What you will do: Keep only the lines of the data below that contain "since", and copy them.

******************************

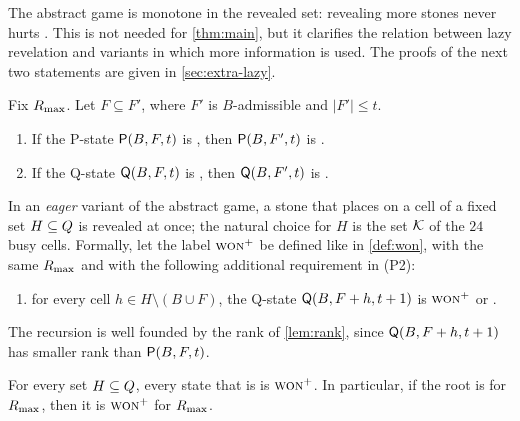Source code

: The abstract game is monotone in the revealed set: revealing more stones never hurts \Breaker. This is not
needed for \cref{thm:main}, but it clarifies the relation between lazy revelation and variants in
which more information is used. The proofs of the next two statements are given in
\cref{sec:extra-lazy}.

\begin{proposition}\label{prop:lazy-monotone}
Fix $R_{\max}$. Let $F\subseteq F'$, where $F'$ is $B$-admissible and $|F'|\le t$.
\begin{enumerate}[label=\textup{(\alph*)},leftmargin=2.4em]
\item If the P-state $\mathsf{P}(B,F,t)$ is \WON, then $\mathsf{P}(B,F',t)$ is \WON.
\item If the Q-state $\mathsf{Q}(B,F,t)$ is \WON, then $\mathsf{Q}(B,F',t)$ is \WON.
\end{enumerate}
\end{proposition}

In an \emph{eager} variant of the abstract game, a stone that \Maker{} places on a cell of a fixed set
$H\subseteq Q$ is revealed at once; the natural choice for $H$ is the set $\mathcal{K}$ of the $24$ busy cells. Formally, let the label $\textup{\textsc{won}}^{+}$ be defined like \WON{} in
\cref{def:won}, with the same $R_{\max}$ and with the following additional requirement in (P2):
\begin{enumerate}[leftmargin=2.6em]
\item[\textup{(b)}] for every cell $h\in H\setminus(B\cup F)$, the Q-state $\mathsf{Q}(B,F+h,t+1)$ is $\textup{\textsc{won}}^{+}$ or
  \VOID.
\end{enumerate}
The recursion is well founded by the rank of \cref{lem:rank}, since $\mathsf{Q}(B,F+h,t+1)$ has smaller rank
than $\mathsf{P}(B,F,t)$.

\begin{corollary}\label{cor:eager}
For every set $H\subseteq Q$, every state that is \WON{} is $\textup{\textsc{won}}^{+}$. In particular, if the root is \WON{} for
$R_{\max}$, then it is $\textup{\textsc{won}}^{+}$ for $R_{\max}$.
\end{corollary}

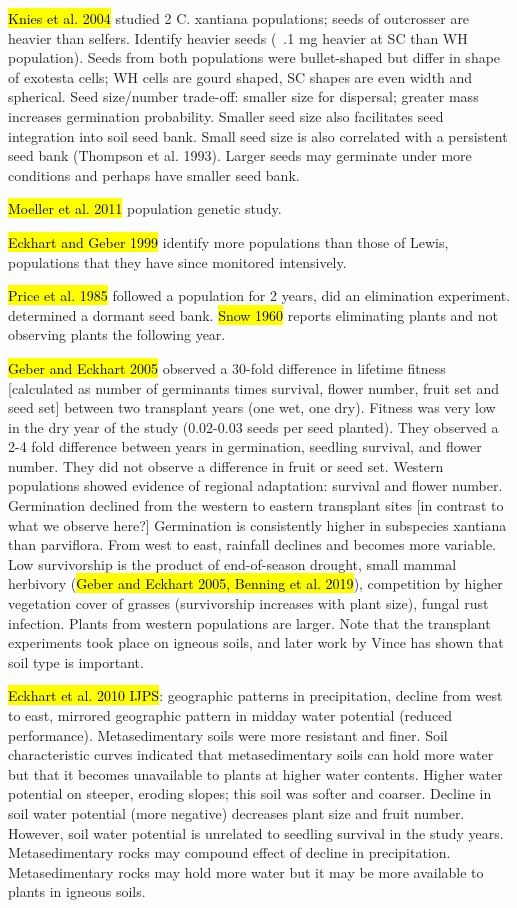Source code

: \documentclass[12pt, oneside, titlepage]{article}   	%
\begin{document}
{\hl{Knies et al. 2004} studied 2 C. xantiana populations; seeds of outcrosser are heavier than selfers. Identify heavier seeds (~.1 mg heavier at SC than WH population). Seeds from both populations were bullet-shaped but differ in shape of exotesta cells; WH cells are gourd shaped, SC shapes are even width and spherical. Seed size/number trade-off: smaller size for dispersal; greater mass increases germination probability. Smaller seed size also facilitates seed integration into soil seed bank. Small seed size is also correlated with a persistent seed bank (Thompson et al. 1993). Larger seeds may germinate under more conditions and perhaps have smaller seed bank.

\hl{Moeller et al. 2011} population genetic study. 

\hl{Eckhart and Geber 1999} identify more populations than those of Lewis, populations that they have since monitored intensively. 

\hl{Price et al. 1985} followed a population for 2 years, did an elimination experiment. determined a dormant seed bank.  \hl{Snow 1960} reports eliminating plants and not observing plants the following year. 

\hl{Geber and Eckhart 2005} observed a 30-fold difference in lifetime fitness [calculated as number of germinants times survival, flower number, fruit set and seed set] between two transplant years (one wet, one dry). Fitness was very low in the dry year of the study (0.02-0.03 seeds per seed planted). They observed a 2-4 fold difference between years in germination, seedling survival, and flower number. They did not observe a difference in fruit or seed set. Western populations showed evidence of regional adaptation: survival and flower number. Germination declined from the western to eastern transplant sites [in contrast to what we observe here?] Germination is consistently higher in subspecies xantiana than parviflora. From west to east, rainfall declines and becomes more variable. Low survivorship is the product of end-of-season drought, small mammal herbivory (\hl{Geber and Eckhart 2005, Benning et al. 2019}), competition by higher vegetation cover of grasses (survivorship increases with plant size), fungal rust infection. Plants from western populations are larger. Note that the transplant experiments took place on igneous soils, and later work by Vince has shown that soil type is important. 

\hl{Eckhart et al. 2010 IJPS}: geographic patterns in precipitation, decline from west to east, mirrored geographic pattern in midday water potential (reduced performance). Metasedimentary soils were more resistant and finer. Soil characteristic curves indicated that metasedimentary soils can hold more water but that it becomes unavailable to plants at higher water contents. Higher water potential on steeper, eroding slopes; this soil was softer and coarser. Decline in soil water potential (more negative) decreases plant size and fruit number. However, soil water potential is unrelated to seedling survival in the study years. Metasedimentary rocks may compound effect of decline in precipitation. Metasedimentary rocks may hold more water but it may be more available to plants in igneous soils. 

}
\end{document}
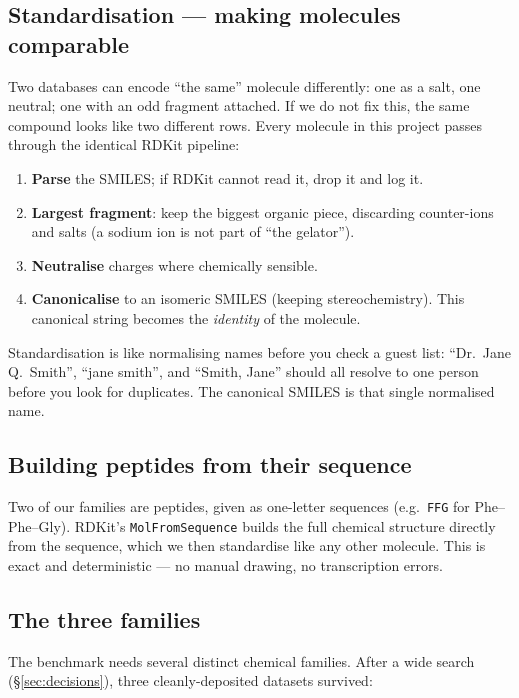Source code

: \documentclass[11pt]{article}
\newenvironment{callout}[2][blue]{%
  \par\smallskip\colorlet{shadecolor}{#1!7}%
  \begin{shaded}\noindent{\color{#1!55!black}\bfseries #2.\ }\ignorespaces}%
  {\end{shaded}\smallskip}
\newcommand{\code}[1]{\texttt{#1}}
\begin{document}
\subsection{Standardisation --- making molecules comparable}
Two databases can encode ``the same'' molecule differently: one as a salt, one
neutral; one with an odd fragment attached. If we do not fix this, the same
compound looks like two different rows. Every molecule in this project passes
through the identical RDKit pipeline:
\begin{enumerate}[leftmargin=1.6em]
  \item \textbf{Parse} the SMILES; if RDKit cannot read it, drop it and log it.
  \item \textbf{Largest fragment}: keep the biggest organic piece, discarding
    counter-ions and salts (a sodium ion is not part of ``the gelator'').
  \item \textbf{Neutralise} charges where chemically sensible.
  \item \textbf{Canonicalise} to an isomeric SMILES (keeping stereochemistry).
    This canonical string becomes the \emph{identity} of the molecule.
\end{enumerate}

\begin{callout}[teal]{Intuition}
Standardisation is like normalising names before you check a guest list: ``Dr.\
Jane Q.\ Smith'', ``jane smith'', and ``Smith, Jane'' should all resolve to one
person before you look for duplicates. The canonical SMILES is that single
normalised name.
\end{callout}

\subsection{Building peptides from their sequence}
Two of our families are peptides, given as one-letter sequences (e.g.\ \code{FFG}
for Phe--Phe--Gly). RDKit's \code{MolFromSequence} builds the full chemical
structure directly from the sequence, which we then standardise like any other
molecule. This is exact and deterministic --- no manual drawing, no transcription
errors.

\subsection{The three families}
The benchmark needs several distinct chemical families. After a wide search
(\S\ref{sec:decisions}), three cleanly-deposited datasets survived:
\end{document}
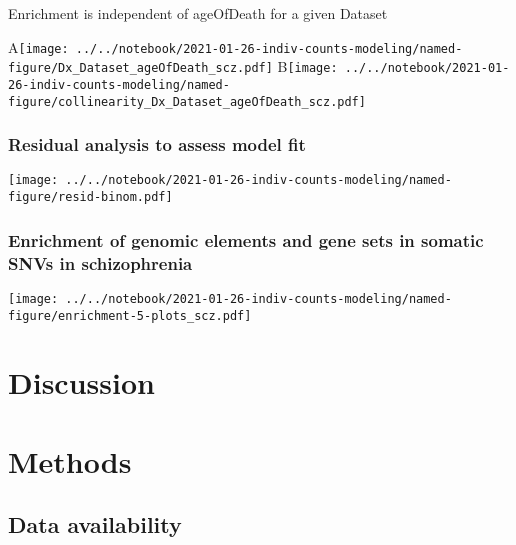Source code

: \documentclass[letterpaper]{article}
\begin{document}
Enrichment is independent of ageOfDeath for a given Dataset

A\texttt{[image: ../../notebook/2021-01-26-indiv-counts-modeling/named-figure/Dx\_Dataset\_ageOfDeath\_scz.pdf]}
B\texttt{[image: ../../notebook/2021-01-26-indiv-counts-modeling/named-figure/collinearity\_Dx\_Dataset\_ageOfDeath\_scz.pdf]}

\subsubsection*{Residual analysis to assess model fit }

\texttt{[image: ../../notebook/2021-01-26-indiv-counts-modeling/named-figure/resid-binom.pdf]}

\subsubsection*{Enrichment of genomic elements and gene sets in somatic SNVs in schizophrenia}

\texttt{[image: ../../notebook/2021-01-26-indiv-counts-modeling/named-figure/enrichment-5-plots\_scz.pdf]}

\section*{Discussion}


\section*{Methods}


\subsection*{Data availability}
\end{document}
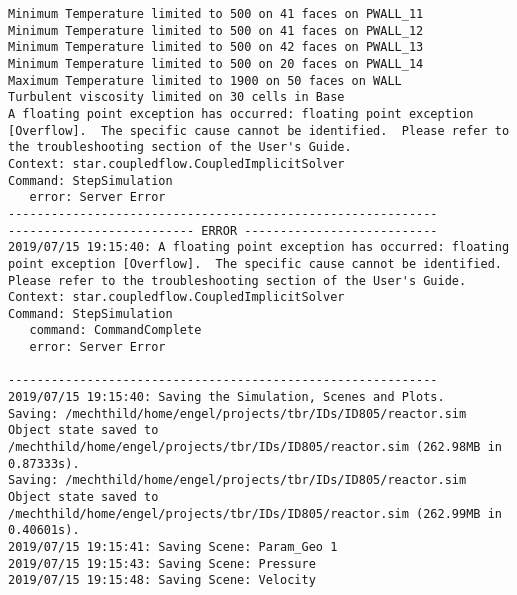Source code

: \documentclass{article}
\begin{document}
{\begin{verbatim}
Minimum Temperature limited to 500 on 41 faces on PWALL_11
Minimum Temperature limited to 500 on 41 faces on PWALL_12
Minimum Temperature limited to 500 on 42 faces on PWALL_13
Minimum Temperature limited to 500 on 20 faces on PWALL_14
Maximum Temperature limited to 1900 on 50 faces on WALL
Turbulent viscosity limited on 30 cells in Base
A floating point exception has occurred: floating point exception [Overflow].  The specific cause cannot be identified.  Please refer to the troubleshooting section of the User's Guide.
Context: star.coupledflow.CoupledImplicitSolver
Command: StepSimulation
   error: Server Error
------------------------------------------------------------
-------------------------- ERROR ---------------------------
2019/07/15 19:15:40: A floating point exception has occurred: floating point exception [Overflow].  The specific cause cannot be identified.  Please refer to the troubleshooting section of the User's Guide.
Context: star.coupledflow.CoupledImplicitSolver
Command: StepSimulation
   command: CommandComplete
   error: Server Error

------------------------------------------------------------
2019/07/15 19:15:40: Saving the Simulation, Scenes and Plots.
Saving: /mechthild/home/engel/projects/tbr/IDs/ID805/reactor.sim
Object state saved to /mechthild/home/engel/projects/tbr/IDs/ID805/reactor.sim (262.98MB in 0.87333s).
Saving: /mechthild/home/engel/projects/tbr/IDs/ID805/reactor.sim
Object state saved to /mechthild/home/engel/projects/tbr/IDs/ID805/reactor.sim (262.99MB in 0.40601s).
2019/07/15 19:15:41: Saving Scene: Param_Geo 1
2019/07/15 19:15:43: Saving Scene: Pressure
2019/07/15 19:15:48: Saving Scene: Velocity
\end{verbatim}
}
\clearpage
\end{document}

******************************

Written reply:
The recursion is well founded by the rank of \cref{lem:rank}, since $\mathsf{Q}(B,F+h,t+1)$ has smaller rank
\hl{Eckhart and Geber 1999} identify more populations than those of Lewis, populations that they have since monitored intensively. 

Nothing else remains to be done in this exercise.